It was the idea of the domestic help. “Why don’t we keep a cow at the bungalow,” he suggested one day when he saw me poring over the monthly milk bill. That was way back in 1997, in Rajkot, Gujarat, where my husband happened to be the Superintendent of Police.
The milk prices had been upped once again, and I was obviously concerned. My first reaction was to shrug off the suggestion. Burdened with two small children and two dogs, not to talk of a hyperactive husband, I could do very well without this additional responsibility.
It also had something to do with an unsavoury childhood memory. Years ago, my father, an animal-lover, had bought a cow to meet the rising demand of milk in our house — not for his children, who invented new excuses to avoid milk, but for his many pet dogs. He brought her home despite my mother’s stiff opposition. But thanks largely to the moods of the bovine, our house remained in turmoil for many months until father, in a fit of desperation, sold it off at a loss.
However, on second thought, I decided to buy one for us. Erecting a cowshed wasn’t a problem, but finding a suitable occupant was. The factors that came into consideration in the cow selection process were too many — complexion (white, black, brown), looks, breed, and offspring’s sex (a she-calf is a better investment). Then, one had to check out the behaviour. The yield was of course the benchmark. Finally, a week’s labour yielded what looked like a perfect choice. It was an elegant beauty of the locally prized Gir breed.
Thus, one Sunday morning, Gauri — that was her maiden name and we agreed to retain it — took proud steps to an elaborate reception complete with a marigold garland, tilak, aarti and a large chunk of jaggery as a welcome snack. She received my customary bow with unconcealed arrogance. The grand welcome, it seems, had already begun to work on her head.
Gauri was too finicky with food. One had to use all the ruses of an indulgent mother to make her finish her meals.
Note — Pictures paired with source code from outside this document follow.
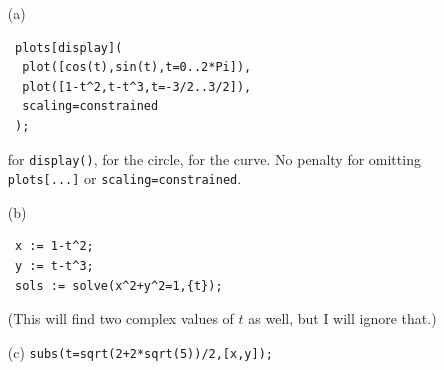 \documentclass[a4paper]{article}
\begin{document}
\begin{solution}
 \begin{itemize}
  \item[(a)] 
\begin{verbatim}
 plots[display](
  plot([cos(t),sin(t),t=0..2*Pi]),
  plot([1-t^2,t-t^3,t=-3/2..3/2]),
  scaling=constrained
 );
\end{verbatim}
   \mk for \verb~display()~,  for the circle, 
   for the curve.  No penalty for omitting \verb~plots[...]~
   or \verb~scaling=constrained~.  
  \item[(b)] 
\begin{verbatim}
 x := 1-t^2;
 y := t-t^3;
 sols := solve(x^2+y^2=1,{t});
\end{verbatim}
  (This will find two complex values of $t$ as well, but I
  will ignore that.)
  \item[(c)] \verb~subs(t=sqrt(2+2*sqrt(5))/2,[x,y]);~  
 \end{itemize}
\end{solution}
\end{document}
Then, she found the fairly large bungalow compound too cramped for her customary strolls.
As she had to make so many adjustments, Gauri yielded milk erratically. Even the caretaker hired to milk and tend to her was of no help.
On some days, I was at a loss how to deal with the extra milk, but on other days, milk had to be bought from outside.
Yet, I went along with the experiment for a month hoping the situation to stabilise. However, at the end of it, when I took stock of her maintenance cost, I found it to be higher than the milk bill.
There was no point in keeping a white elephant. Her previous owner agreed to take her back at the original price. I bid her adieu and heaved a sigh of relief.